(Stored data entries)
------------

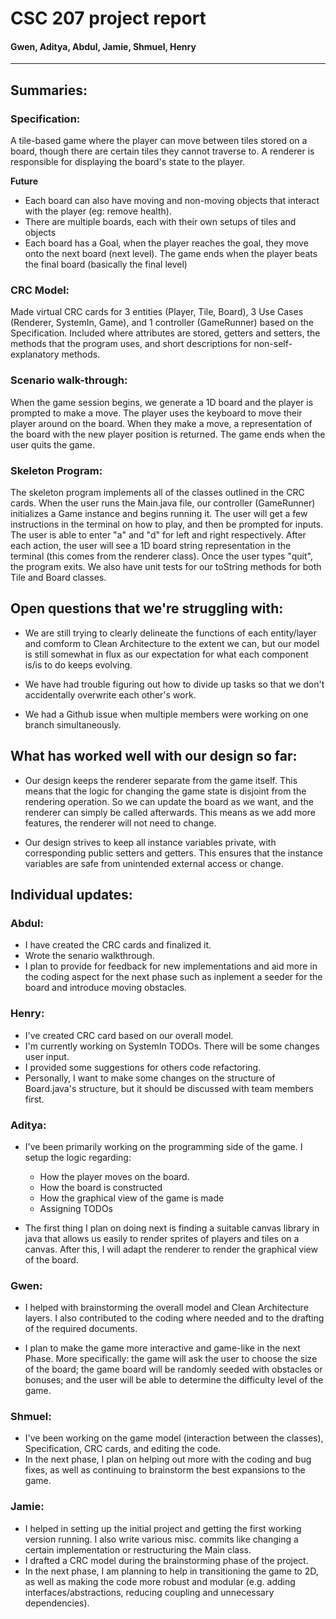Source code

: # CSC 207 project report

#### Gwen, Aditya, Abdul, Jamie, Shmuel, Henry

---- 


## Summaries: 

### Specification:
A tile-based game where the player can move between tiles stored on a board, though there are certain tiles they cannot traverse to. A renderer is responsible for displaying the board's state to the player. 

**Future**
- Each board can also have moving and non-moving objects that interact with the player (eg: remove health). 
- There are multiple boards, each with their own setups of tiles and objects
- Each board has a Goal, when the player reaches the goal, they move onto the next board (next level). The game ends when the player beats the final board (basically the final level)

### CRC Model:
Made virtual CRC cards for 3 entities (Player, Tile, Board), 3 Use Cases (Renderer, SystemIn, Game), and 1 controller (GameRunner) based on the Specification. Included where attributes are stored, getters and setters, the methods that the program uses, and short descriptions for non-self-explanatory methods.

### Scenario walk-through:

When the game session begins, we generate a 1D board and the player is prompted to make a move. The player uses the keyboard to move their player around on the board. When they make a move, a representation of the board with the new player position is returned. The game ends when the user quits the game.

### Skeleton Program:

The skeleton program implements all of the classes outlined in the CRC cards. When the user runs the Main.java file, our controller (GameRunner) initializes a Game instance and begins running it. The user will get a few instructions in the terminal on how to play, and then be prompted for inputs. The user is able to enter "a" and "d" for left and right respectively. After each action, the user will see a 1D board string representation in the terminal (this comes from the renderer class). Once the user types "quit", the program exits. We also have unit tests for our toString methods for both Tile and Board classes. 

## Open questions that we're struggling with:
- We are still trying to clearly delineate the functions of each entity/layer and comform to Clean Architecture to the extent we can, but our model is still somewhat in flux as our expectation for what each component is/is to do keeps evolving.

- We have had trouble figuring out how to divide up tasks so that we don't accidentally overwrite each other's work.

- We had a Github issue when multiple members were working on one branch simultaneously.

## What has worked well with our design so far:
- Our design keeps the renderer separate from the game itself. This means that the logic for changing the game state is disjoint from the rendering operation. So we can update the board as we want, and the renderer can simply be called afterwards. This means as we add more features, the renderer will not need to change. 

- Our design strives to keep all instance variables private, with corresponding public setters and getters. This ensures that the instance variables are safe from unintended external access or change. 


## Individual updates: 

### Abdul: 
- I have created the CRC cards and finalized it.
- Wrote the senario walkthrough.
- I plan to provide for feedback for new implementations and aid more in the coding aspect for the next phase such as inplement a seeder for the board and introduce moving obstacles.


### Henry:
- I've created CRC card based on our overall model.
- I'm currently working on SystemIn TODOs. There will be some changes user input. 
- I provided some suggestions for others code refactoring.
- Personally, I want to make some changes on the structure of Board.java's structure, but it should be discussed with team members first.

### Aditya: 

- I've been primarily working on the programming side of the game. I setup the logic regarding: 
    - How the player moves on the board. 
    - How the board is constructed
    - How the graphical view of the game is made 
    - Assigning TODOs

- The first thing I plan on doing next is finding a suitable canvas library in java that allows us easily to render sprites of players and tiles on a canvas. After this, I will adapt the renderer to render the graphical view of the board.

### Gwen:

- I helped with brainstorming the overall model and Clean Architecture layers. I also contributed to the coding where needed and to the drafting of the required documents. 

- I plan to make the game more interactive and game-like in the next Phase. More specifically: the game will ask the user to choose the size of the board; the game board will be randomly seeded with obstacles or bonuses; and the user will be able to determine the difficulty level of the game. 

### Shmuel:

- I've been working on the game model (interaction between the classes), Specification, CRC cards, and editing the code. 
- In the next phase, I plan on helping out more with the coding and bug fixes, as well as continuing to brainstorm the best expansions to the game.

### Jamie:

- I helped in setting up the initial project and getting the first working version running. I also write various misc. commits like changing a certain implementation or restructuring the Main class.
- I drafted a CRC model during the brainstorming phase of the project.
- In the next phase, I am planning to help in transitioning the game to 2D, as well as making the code more robust and modular (e.g. adding interfaces/abstractions, reducing coupling and unnecessary dependencies).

------------

*What you need to do*.
All the records above need to be given again word for word. Skip the pictures.

*Task result*.
Source code

: # CSC 207 project report

#### Gwen, Aditya, Abdul, Jamie, Shmuel, Henry

---- 


## Summaries: 

### Specification:
A tile-based game where the player can move between tiles stored on a board, though there are certain tiles they cannot traverse to. A renderer is responsible for displaying the board's state to the player. 

**Future**
- Each board can also have moving and non-moving objects that interact with the player (eg: remove health). 
- There are multiple boards, each with their own setups of tiles and objects
- Each board has a Goal, when the player reaches the goal, they move onto the next board (next level). The game ends when the player beats the final board (basically the final level)

### CRC Model:
Made virtual CRC cards for 3 entities (Player, Tile, Board), 3 Use Cases (Renderer, SystemIn, Game), and 1 controller (GameRunner) based on the Specification. Included where attributes are stored, getters and setters, the methods that the program uses, and short descriptions for non-self-explanatory methods.

### Scenario walk-through:

When the game session begins, we generate a 1D board and the player is prompted to make a move. The player uses the keyboard to move their player around on the board. When they make a move, a representation of the board with the new player position is returned. The game ends when the user quits the game.

### Skeleton Program:

The skeleton program implements all of the classes outlined in the CRC cards. When the user runs the Main.java file, our controller (GameRunner) initializes a Game instance and begins running it. The user will get a few instructions in the terminal on how to play, and then be prompted for inputs. The user is able to enter "a" and "d" for left and right respectively. After each action, the user will see a 1D board string representation in the terminal (this comes from the renderer class). Once the user types "quit", the program exits. We also have unit tests for our toString methods for both Tile and Board classes. 

## Open questions that we're struggling with:
- We are still trying to clearly delineate the functions of each entity/layer and comform to Clean Architecture to the extent we can, but our model is still somewhat in flux as our expectation for what each component is/is to do keeps evolving.

- We have had trouble figuring out how to divide up tasks so that we don't accidentally overwrite each other's work.

- We had a Github issue when multiple members were working on one branch simultaneously.

## What has worked well with our design so far:
- Our design keeps the renderer separate from the game itself. This means that the logic for changing the game state is disjoint from the rendering operation. So we can update the board as we want, and the renderer can simply be called afterwards. This means as we add more features, the renderer will not need to change. 

- Our design strives to keep all instance variables private, with corresponding public setters and getters. This ensures that the instance variables are safe from unintended external access or change. 


## Individual updates: 

### Abdul: 
- I have created the CRC cards and finalized it.
- Wrote the senario walkthrough.
- I plan to provide for feedback for new implementations and aid more in the coding aspect for the next phase such as inplement a seeder for the board and introduce moving obstacles.


### Henry:
- I've created CRC card based on our overall model.
- I'm currently working on SystemIn TODOs. There will be some changes user input. 
- I provided some suggestions for others code refactoring.
- Personally, I want to make some changes on the structure of Board.java's structure, but it should be discussed with team members first.

### Aditya: 

- I've been primarily working on the programming side of the game. I setup the logic regarding: 
    - How the player moves on the board. 
    - How the board is constructed
    - How the graphical view of the game is made 
    - Assigning TODOs

- The first thing I plan on doing next is finding a suitable canvas library in java that allows us easily to render sprites of players and tiles on a canvas. After this, I will adapt the renderer to render the graphical view of the board.

### Gwen:

- I helped with brainstorming the overall model and Clean Architecture layers. I also contributed to the coding where needed and to the drafting of the required documents. 

- I plan to make the game more interactive and game-like in the next Phase. More specifically: the game will ask the user to choose the size of the board; the game board will be randomly seeded with obstacles or bonuses; and the user will be able to determine the difficulty level of the game. 

### Shmuel:

- I've been working on the game model (interaction between the classes), Specification, CRC cards, and editing the code. 
- In the next phase, I plan on helping out more with the coding and bug fixes, as well as continuing to brainstorm the best expansions to the game.

### Jamie:

- I helped in setting up the initial project and getting the first working version running. I also write various misc. commits like changing a certain implementation or restructuring the Main class.
- I drafted a CRC model during the brainstorming phase of the project.
- In the next phase, I am planning to help in transitioning the game to 2D, as well as making the code more robust and modular (e.g. adding interfaces/abstractions, reducing coupling and unnecessary dependencies).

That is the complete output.